I did not write a novel during NaNoWriNo. I never do. I always say that I am going to try it, but then I never do. I think it’s something about the fact that everyone else is trying to write a novel then; my soul is that much of a contrarian. I wish I had been able to take advantage of the month. It would have been a good way to kick-start the writing for the third book of the Shifters Novels series.
I did do other writing. I finished a draft of an article that I was working on, and I wrote a short story for a contest that Lulu was running. I thought I would post it here. It is pretty different from what I have been writing (i.e. not YA), and I did not do too much revising. The Lulu contest had a 600 word maximum. Anyway, I hope that you enjoy…
“I am going to comb your hair now. Okay Mama?”
She held up the small, thin-toothed black comb, both showing it to the woman and asking for permission at the same time. She rose from the chair that she had been sitting in for the past hour and walked over to stand behind her mother. Moving slowly, she paused with each step and waited for the woman to tell her no. To make her stop. She didn’t.
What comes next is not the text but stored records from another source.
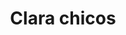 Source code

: ---
title: Clara chicos
date: 
draft: false

# descripcion
description : Bolita chica

materials: Plata 925

color: Plateado

dimensions: 8 ml bolita 2cm largo

code: 01-01-0011

type: "Aros"

categories: []

price: $3.710,00

price_eftvo: $3.150,00

# Images
# first image will be shown in the product page
images:
  # - image: "images/path_to_image"
  # La ubicacion de las imagenes es imagenes/Aros/Aros.Colgantes/01-01-0011-clara-chicos
  - image: "./images/aros/colgantes/01-01-0011-bolita-chica_a.jpeg"
  - image: "./images/aros/colgantes/01-01-0011-bolita-chica_b.jpeg"
  - image: "./images/aros/colgantes/01-01-0011-bolita_a.jpeg"
  - image: "./images/aros/colgantes/01-01-0011-bolita_b.jpeg"
--- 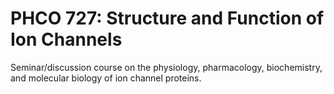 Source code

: # PHCO 727: Structure and Function of Ion Channels

Seminar/discussion course on the physiology, pharmacology, biochemistry, and molecular biology of ion channel proteins. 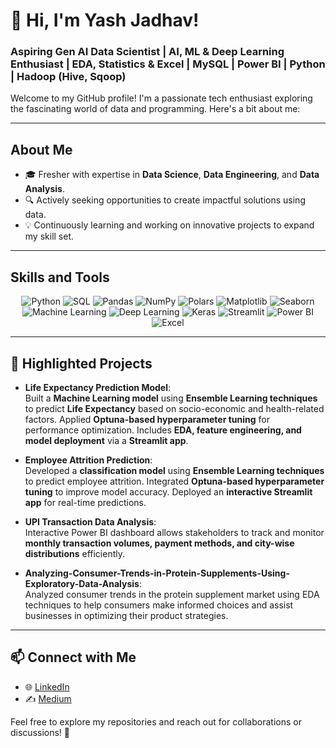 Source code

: # 👋 Hi, I'm Yash Jadhav!  
### Aspiring Gen AI Data Scientist | AI, ML & Deep Learning Enthusiast | EDA, Statistics & Excel | MySQL | Power BI | Python | Hadoop (Hive, Sqoop)

Welcome to my GitHub profile! I'm a passionate tech enthusiast exploring the fascinating world of data and programming. Here's a bit about me:  

---

## **About Me**  
- 🎓 Fresher with expertise in **Data Science**, **Data Engineering**, and **Data Analysis**.  
- 🔍 Actively seeking opportunities to create impactful solutions using data.  
- 💡 Continuously learning and working on innovative projects to expand my skill set.  

---

## **Skills and Tools**  
<div align="center">  
  <img src="https://img.shields.io/badge/Python-3776AB?style=for-the-badge&logo=python&logoColor=white" alt="Python"/>  
  <img src="https://img.shields.io/badge/SQL-4479A1?style=for-the-badge&logo=postgresql&logoColor=white" alt="SQL"/>  
  <img src="https://img.shields.io/badge/Pandas-150458?style=for-the-badge&logo=pandas&logoColor=white" alt="Pandas"/>  
  <img src="https://img.shields.io/badge/NumPy-013243?style=for-the-badge&logo=numpy&logoColor=white" alt="NumPy"/>  
  <img src="https://img.shields.io/badge/Polars-45b8d8?style=for-the-badge" alt="Polars"/>  
  <img src="https://img.shields.io/badge/Matplotlib-0C479D?style=for-the-badge" alt="Matplotlib"/>  
  <img src="https://img.shields.io/badge/Seaborn-1E88E5?style=for-the-badge" alt="Seaborn"/>  
  <img src="https://img.shields.io/badge/Machine%20Learning-008000?style=for-the-badge&logo=azuremachinelearning&logoColor=white" alt="Machine Learning"/>  
  <img src="https://img.shields.io/badge/Deep%20Learning-4B0082?style=for-the-badge&logoColor=white" alt="Deep Learning"/>
  <img src="https://img.shields.io/badge/Keras-D00000?style=for-the-badge&logo=keras&logoColor=white" alt="Keras"/>
  <img src="https://img.shields.io/badge/Streamlit-FF4B4B?style=for-the-badge&logo=streamlit&logoColor=white" alt="Streamlit"/>  
  <img src="https://img.shields.io/badge/Power%20BI-F2C811?style=for-the-badge&logo=powerbi&logoColor=black" alt="Power BI"/>  
  <img src="https://img.shields.io/badge/Excel-217346?style=for-the-badge&logo=microsoftexcel&logoColor=white" alt="Excel"/>  
</div>  

---

## 🌟 **Highlighted Projects**  
- **Life Expectancy Prediction Model**:  
  Built a **Machine Learning model** using **Ensemble Learning techniques** to predict **Life Expectancy** based on socio-economic and health-related factors. Applied **Optuna-based hyperparameter tuning** for performance optimization. Includes **EDA, feature engineering, and model deployment** via a **Streamlit app**.

- **Employee Attrition Prediction**:  
  Developed a **classification model** using **Ensemble Learning techniques** to predict employee attrition. Integrated **Optuna-based hyperparameter tuning** to improve model accuracy. Deployed an **interactive Streamlit app** for real-time predictions.

- **UPI Transaction Data Analysis**:  
  Interactive Power BI dashboard allows stakeholders to track and monitor **monthly transaction volumes, payment methods, and city-wise distributions** efficiently.
  
- **Analyzing-Consumer-Trends-in-Protein-Supplements-Using-Exploratory-Data-Analysis**:  
  Analyzed consumer trends in the protein supplement market using EDA techniques to help consumers make informed choices and assist businesses in optimizing their product strategies.
  
---

## 📫 **Connect with Me**  
- 🌐 [LinkedIn](https://www.linkedin.com/in/yash-jadhav-454b0a237/)  
- ✍️ [Medium](https://medium.com/@yashvj2222)  

Feel free to explore my repositories and reach out for collaborations or discussions! 🚀
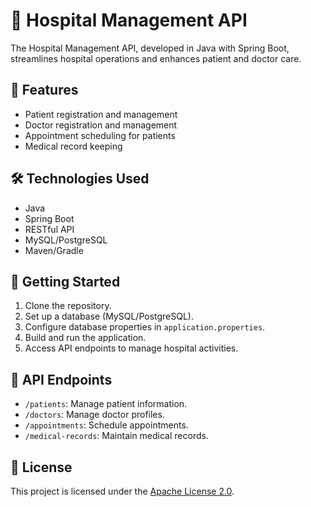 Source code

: # 🏥 Hospital Management API

The Hospital Management API, developed in Java with Spring Boot, streamlines hospital operations and enhances patient and doctor care.

## 🚀 Features
- Patient registration and management
- Doctor registration and management
- Appointment scheduling for patients
- Medical record keeping

## 🛠️ Technologies Used
- Java
- Spring Boot
- RESTful API
- MySQL/PostgreSQL
- Maven/Gradle

## 🏁 Getting Started
1. Clone the repository.
2. Set up a database (MySQL/PostgreSQL).
3. Configure database properties in `application.properties`.
4. Build and run the application.
5. Access API endpoints to manage hospital activities.

## 📡 API Endpoints
- `/patients`: Manage patient information.
- `/doctors`: Manage doctor profiles.
- `/appointments`: Schedule appointments.
- `/medical-records`: Maintain medical records.

## 🌟 License
This project is licensed under the [Apache License 2.0](LICENSE).
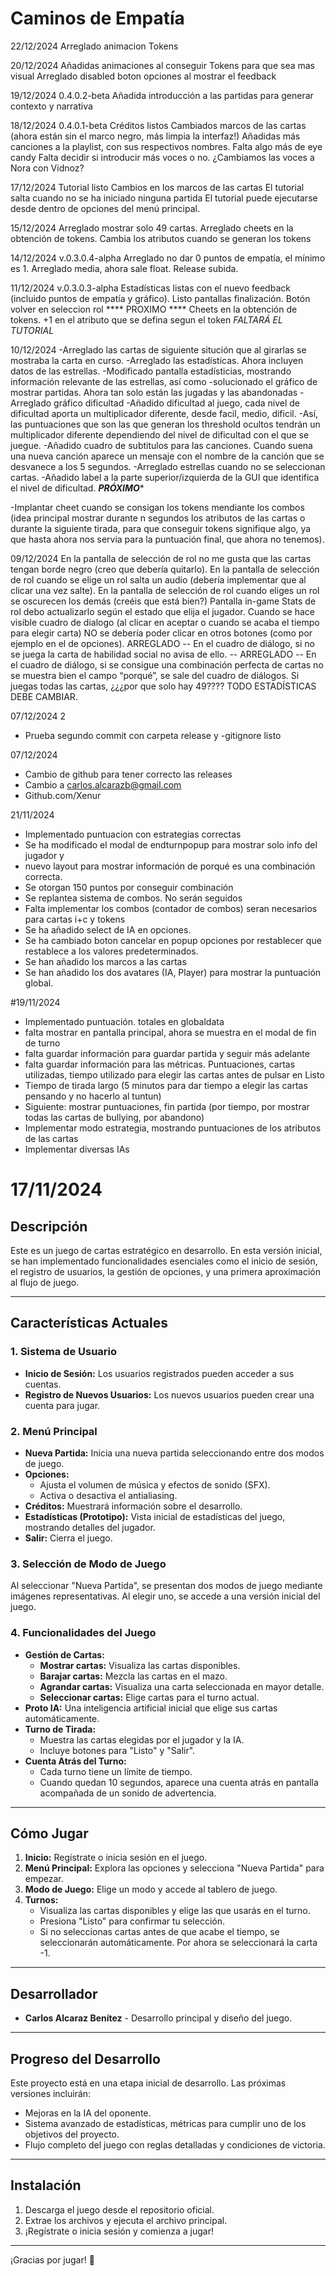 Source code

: # **Caminos de Empatía**
22/12/2024
Arreglado animacion Tokens

20/12/2024
Añadidas animaciones al conseguir Tokens para que sea mas visual
Arreglado disabled boton opciones al mostrar el feedback


19/12/2024
0.4.0.2-beta
Añadida introducción a las partidas para generar contexto y narrativa

18/12/2024
0.4.0.1-beta
Créditos listos
Cambiados marcos de las cartas (ahora están sin el marco negro, más limpia la interfaz!)
Añadidas más canciones a la playlist, con sus respectivos nombres.
Falta algo más de eye candy
Falta decidir si introducir más voces o no. ¿Cambiamos las voces a Nora con Vidnoz?



17/12/2024
Tutorial listo
Cambios en los marcos de las cartas
El tutorial salta cuando no se ha iniciado ninguna partida
El tutorial puede ejecutarse desde dentro de opciones del menú principal.



15/12/2024
Arreglado mostrar solo 49 cartas.
Arreglado cheets en la obtención de tokens. Cambia los atributos cuando se generan los tokens



14/12/2024
v.0.3.0.4-alpha
Arreglado no dar 0 puntos de empatía, el mínimo es 1.
Arreglado media, ahora sale float.
Release subida.

11/12/2024
v.0.3.0.3-alpha
Estadísticas listas con el nuevo feedback (incluido puntos de empatía y gráfico).
Listo pantallas finalización.
Botón volver en seleccion rol
**** PROXIMO ****
Cheets en la obtención de tokens. +1 en el atributo que se defina segun el token
*FALTARÁ EL TUTORIAL*


10/12/2024
-Arreglado las cartas de siguiente situción que al girarlas se mostraba la carta en curso.
-Arreglado las estadísticas. Ahora incluyen datos de las estrellas.
-Modificado pantalla estadísticias, mostrando información relevante de las estrellas, así como
-solucionado el gráfico de mostrar partidas. Ahora tan solo están las jugadas y las abandonadas
-Arreglado gráfico dificultad
-Añadido dificultad al juego, cada nivel de dificultad aporta un multiplicador diferente, desde facil, medio, dificil.
-Así, las puntuaciones que son las que generan los threshold ocultos tendrán un multiplicador diferente
dependiendo del nivel de dificultad con el que se juegue.
-Añadido cuadro de subtitulos para las canciones. Cuando suena una nueva canción aparece un mensaje con el
nombre de la canción que se desvanece a los 5 segundos.
-Arreglado estrellas cuando no se seleccionan cartas.
-Añadido label a la parte superior/izquierda de la GUI que identifica el nivel de dificultad.
*****PRÓXIMO******

-Implantar cheet cuando se consigan los tokens mendiante los combos (idea principal mostrar durante n
segundos los atributos de las cartas o durante la siguiente tirada, para que conseguir tokens signifique
algo, ya que hasta ahora nos servia para la puntuación final, que ahora no tenemos).


09/12/2024
En la pantalla de selección de rol no me gusta que las cartas tengan borde negro (creo que debería quitarlo).
En  la pantalla de selección de rol cuando se elige un rol salta un audio (debería implementar que al clicar una vez salte). 
En la pantalla de selección de rol cuando eliges un rol se oscurecen los demás (creéis que está bien?)
Pantalla in-game
Stats de rol debo actualizarlo según el estado que elija el jugador.
Cuando se hace visible cuadro de dialogo (al clicar en aceptar o cuando se acaba el tiempo para elegir carta) NO se debería poder clicar en otros botones (como por ejemplo en el de opciones).
ARREGLADO -- En el cuadro de diálogo, si no se juega la carta de habilidad social no avisa de ello. -- 
ARREGLADO -- En el cuadro de diálogo, si se consigue una combinación perfecta de cartas no se muestra bien el campo “porqué”, se sale del cuadro de diálogos.
Si juegas todas las cartas, ¿¿¿por que solo hay 49????
TODO ESTADÍSTICAS DEBE CAMBIAR.
 
07/12/2024 2
* Prueba segundo commit con carpeta release y -gitignore listo

07/12/2024
* Cambio de github para tener correcto las releases
* Cambio a carlos.alcarazb@gmail.com
* Github.com/Xenur


21/11/2024
*	Implementado puntuacion con estrategias correctas
*	Se ha modificado el modal de endturnpopup para mostrar solo info del jugador y
*	nuevo layout para mostrar información de porqué es una combinación correcta.
*	Se otorgan 150 puntos por conseguir combinación
*	Se replantea sistema de combos. No serán seguidos
*	Falta implementar los combos (contador de combos) seran necesarios para cartas i+c y tokens
*	Se ha añadido select de IA en opciones. 
*	Se ha cambiado boton cancelar en popup opciones por restablecer que restablece a los valores predeterminados.
*	Se han añadido los marcos a las cartas
*	Se han añadido los dos avatares (IA, Player) para mostrar la puntuación global.



#19/11/2024
*	Implementado puntuación. totales en globaldata
*	falta mostrar en pantalla principal, ahora se muestra en el modal de fin de turno
*	falta guardar información para guardar partida y seguir más adelante
*	falta guardar información para las métricas. Puntuaciones, cartas utilizadas, tiempo utilizado para elegir las cartas 
	antes de pulsar en Listo
*	Tiempo de tirada largo (5 minutos para dar tiempo a elegir las cartas pensando y no hacerlo al tuntun)
*	Siguiente: mostrar puntuaciones, fin partida (por tiempo, por mostrar todas las cartas de bullying, por abandono)
*	Implementar modo estrategia, mostrando puntuaciones de los atributos de las cartas
*	Implementar diversas IAs


# 17/11/2024
## **Descripción**
Este es un juego de cartas estratégico en desarrollo. En esta versión inicial, se han implementado funcionalidades esenciales como el inicio de sesión, el registro de usuarios, la gestión de opciones, y una primera aproximación al flujo de juego.

---

## **Características Actuales**

### **1. Sistema de Usuario**
- **Inicio de Sesión:** Los usuarios registrados pueden acceder a sus cuentas.
- **Registro de Nuevos Usuarios:** Los nuevos usuarios pueden crear una cuenta para jugar.

### **2. Menú Principal**
- **Nueva Partida:** Inicia una nueva partida seleccionando entre dos modos de juego.
- **Opciones:**
  - Ajusta el volumen de música y efectos de sonido (SFX).
  - Activa o desactiva el antialiasing.
- **Créditos:** Muestrará información sobre el desarrollo.
- **Estadísticas (Prototipo):** Vista inicial de estadísticas del juego, mostrando detalles del jugador.
- **Salir:** Cierra el juego.

### **3. Selección de Modo de Juego**
Al seleccionar "Nueva Partida", se presentan dos modos de juego mediante imágenes representativas. Al elegir uno, se accede a una versión inicial del juego.

### **4. Funcionalidades del Juego**
- **Gestión de Cartas:**
  - **Mostrar cartas:** Visualiza las cartas disponibles.
  - **Barajar cartas:** Mezcla las cartas en el mazo.
  - **Agrandar cartas:** Visualiza una carta seleccionada en mayor detalle.
  - **Seleccionar cartas:** Elige cartas para el turno actual.
- **Proto IA:** Una inteligencia artificial inicial que elige sus cartas automáticamente.
- **Turno de Tirada:**
  - Muestra las cartas elegidas por el jugador y la IA.
  - Incluye botones para "Listo" y "Salir".
- **Cuenta Atrás del Turno:**
  - Cada turno tiene un límite de tiempo.
  - Cuando quedan 10 segundos, aparece una cuenta atrás en pantalla acompañada de un sonido de advertencia.

---

## **Cómo Jugar**
1. **Inicio:** Regístrate o inicia sesión en el juego.
2. **Menú Principal:** Explora las opciones y selecciona "Nueva Partida" para empezar.
3. **Modo de Juego:** Elige un modo y accede al tablero de juego.
4. **Turnos:**
   - Visualiza las cartas disponibles y elige las que usarás en el turno.
   - Presiona "Listo" para confirmar tu selección.
   - Si no seleccionas cartas antes de que acabe el tiempo, se seleccionarán automáticamente. Por ahora se seleccionará la carta -1.   

---

## **Desarrollador**
- **Carlos Alcaraz Benítez** - Desarrollo principal y diseño del juego.

---

## **Progreso del Desarrollo**
Este proyecto está en una etapa inicial de desarrollo. Las próximas versiones incluirán:
- Mejoras en la IA del oponente.
- Sistema avanzado de estadísticas, métricas para cumplir uno de los objetivos del proyecto.
- Flujo completo del juego con reglas detalladas y condiciones de victoria.

---

## **Instalación**
1. Descarga el juego desde el repositorio oficial.
2. Extrae los archivos y ejecuta el archivo principal.
3. ¡Regístrate o inicia sesión y comienza a jugar!

---

¡Gracias por jugar! 🚀
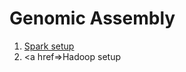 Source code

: # Genomic Assembly

1. <a href=https://github.com/kckenneth/GenomicAssembly/blob/master/setup_spark.md>Spark setup</a>
2. <a href=>Hadoop setup</a>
Standing behind her mother, she slowly began to run the comb through the woman’s short, salt and pepper locks. Slightly waved and soft as a newborn’s, the strands slipped easily through the narrowly spaced tines of the comb.
The softness of it surprised her, as it did every time. She had somehow never imagined that her mother might have such hair. Always immaculately coiffed, it had seemed so thick and full. But it wasn’t. It was thin and fragile; more like her own than she had ever guessed. It was a wonder.
“I am thinking about going to Florida. You know, just to get away. Wouldn’t the beach be nice this time of year, away from the snow and the cold?” The girl chattered brightly as the comb slipped through the strands again and again. “Maybe you can come with me. What would you think about that?” She could feel the fatigue entering her limbs. It began in her feet, fusing them to the floor with its weight before creeping slowly upward to make her hands feel like anvils.
Methodically she combed, attempting to ignore the dandruff disturbed by the motion. Her mother moved restlessly under the ministrations. Then, unable to resist any longer, the girl turned the comb on its edge and began to scratch gently at a patch of dead skin that crusted where her mother’s hairline met her forehead. Diligently she worked. It popped off in specks, floating briefly in the air before settling back into her mother’s dark locks like flakes of snow.
As the dead skin sloughed away, revealing the smooth skin beneath, the girl felt some of the weight begin to evaporate. Soon it was done. She brushed away the last of flakes, using her fingertips to dab away the most stubborn of them and then settled back with a sigh.
‘There Mama,” she whispered, her voice faint with exhaustion. “You look all better now.” Carefully, she cleaned the comb and placed it back on the table. Then, she glanced at the clock. Two more hours had passed.
She walked over to the closet near the door and fished out her coat. As she wrapped the scarf around her neck she turned back to her mother.
“I have to go now, Mama.”
Her mother lay motionless on the bed, her emaciated form shrouded in the sedate blue hospital blanket. Gauze pads covered her eyes, to keep them moist the nurse had said.
Taking her hat from her pocket, she pulled it down over her head and gave the cheery rainbow pom-pom on top a little pat before lowering her hands to her sides.
“I will be back tomorrow, okay?” After another beat, “Okay, Mama?”
She stood, now in the doorway, and the bright lights from the hall cast deeper shadows in the room, making its darkness that much more impenetrable.
“Think about Florida, Mama.” Her voice was a little louder this time. “I promise to take you with me…if you would just wake up.”
In the shadows, she thought she saw her mother move. She thought she saw her mouth work. She held her breath.